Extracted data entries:

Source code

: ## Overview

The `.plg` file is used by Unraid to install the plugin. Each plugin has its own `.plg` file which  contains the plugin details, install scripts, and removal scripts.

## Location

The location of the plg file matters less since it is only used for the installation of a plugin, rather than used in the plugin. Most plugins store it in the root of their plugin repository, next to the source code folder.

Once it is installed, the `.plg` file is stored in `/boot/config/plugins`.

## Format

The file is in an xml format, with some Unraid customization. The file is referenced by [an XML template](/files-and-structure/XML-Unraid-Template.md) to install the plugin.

What is needed. The answer should be a single number: the count of lines in the data that include the string "file".

Output of the task. 4